Editors are not English referees, as much as we’d like to think so.
Sometimes, we editors like to think ourselves the preservers of order, bastions against the raging hordes that misuse and even abuse language. While this viewpoint is ego-balm, it’s also wrong. Why? Because language is no inanimate thing: it grows and changes with use and time. English as we speak and write it today was never “created” by anyone. Instead, it is a mishmash of agreements, mutations, slip-ups, and proclamations both advised and ill-advised. Just look at this excerpt from 1745, in which Benjamin Franklin advises a young man to choose an older woman as a mistress over a younger one:
Because as they have more Knowledge of the World and their Minds are better stor’d with Observations, their Conversation is more improving and more lastingly agreable.
Just look at all those errors: “Agreeable” isn’t spelled like that! What’s with the apostrophe in “stored”? Why, for the love of the Constitution, are all the nouns capitalized? Simple: those were the conventions of the age. If good ol’ Ben is too old-school for you, here’s a more recent example of how language is changing right under our noses despite our fiercest protests. I present the case of the singular, gender-neutral they. You’ve probably seen (and certainly heard) this kind of construction recently: “Each patron is unique; you should respect their preferences.” The antecedent (patron) is singular, while the pronoun (they) referring to the patron is plural. Wrong! …Right? You can just hear your middle-school English teacher repeating the words “pronoun-antecedent agreement”, can’t you? Not everyone thinks it’s wrong in every case, though—including me. That’s a whole different discussion, though. Let’s focus on the idea that language is clay, not stone. Would you believe me if I said that using the singular they was common practice earlier in the history of the English language?

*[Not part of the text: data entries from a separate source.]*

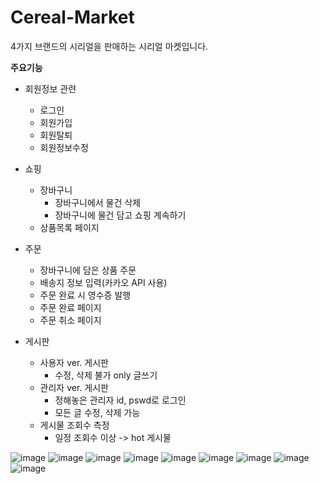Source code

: # Cereal-Market
4가지 브랜드의 시리얼을 판매하는 시리얼 마켓입니다.

**주요기능**
+ 회원정보 관련
  + 로그인
  + 회원가입
  + 회원탈퇴
  + 회원정보수정

+ 쇼핑
  + 장바구니
    + 장바구니에서 물건 삭제
    + 장바구니에 물건 담고 쇼핑 계속하기
  + 상품목록 페이지    
        
+ 주문
  + 장바구니에 담은 상품 주문
  + 배송지 정보 입력(카카오 API 사용)
  + 주문 완료 시 영수증 발행
  + 주문 완료 페이지
  + 주문 취소 페이지
  
+ 게시판
  + 사용자 ver. 게시판
    + 수정, 삭제 불가 only 글쓰기
  + 관리자 ver. 게시판
    + 정해놓은 관리자 id, pswd로 로그인
    + 모든 글 수정, 삭제 가능
  + 게시물 조회수 측정
    + 일정 조회수 이상 -> hot 게시물
    
    
![image](https://user-images.githubusercontent.com/82144134/189532338-7c98dbf4-be98-4c6f-b1a1-1ef2fb915e4e.png)
![image](https://user-images.githubusercontent.com/82144134/189532364-480f5730-19ee-43f5-9bd1-6c42d9f7a153.png)
![image](https://user-images.githubusercontent.com/82144134/189532374-a9ecc426-f9d3-4442-8436-5371a7d93200.png)
![image](https://user-images.githubusercontent.com/82144134/189532382-0f9423ab-8ea4-4c39-8f20-12b5ab60f9e0.png)
![image](https://user-images.githubusercontent.com/82144134/189532384-bacee82e-4839-4e99-8429-c123fb61f922.png)
![image](https://user-images.githubusercontent.com/82144134/189532385-78f245de-f0d6-4177-b372-3bfcca54824f.png)
![image](https://user-images.githubusercontent.com/82144134/189532388-a0abd179-8fe0-44fc-86a2-576dedc327fc.png)
![image](https://user-images.githubusercontent.com/82144134/189532401-4f5308f1-1cc9-426a-9af8-8bd47452db35.png)
![image](https://user-images.githubusercontent.com/82144134/189532410-00c47e92-52df-4adf-88ba-c35228a883ce.png)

…language doesn’t really work as a top-down system, with authoritative sources dictating how speakers should use it. But social and political change often does have a major effect on at least formal writing and, more slowly, speech. For instance … the use of the generic “he” wasn’t an accident, but the result of an act by the British parliament that ordered that official documents be edited to use it. Prior to that, use of the singular “they” was common in formal writing.
Is your mind blown yet? While previous use isn’t evidence that the singular they is a best practice, it’s a fine example of how language evolves. Hell, even the characters we used to construct our language have changed over time, including the beloved monophthong æ.
Existential Angst of the Editor
By presenting ourselves as the Keepers of English, inc. Rules #1–783, we do ourselves a disservice. This attitude says to writers, “I know all the rules, and if your writing doesn’t follow them, you’ll get back an ocean of red ink.” How do you think this feels to the writer? If you answered scary, terrifying, embarrassing, or anything similar—you’re right. And all this does is prevent writers from getting the editing help that would make their art that much better. So then, if editors are not the umpires of language, what are we? The American Editor gives a fantastic answer:
A great editor is someone who ensures that a reader understands the editor’s author.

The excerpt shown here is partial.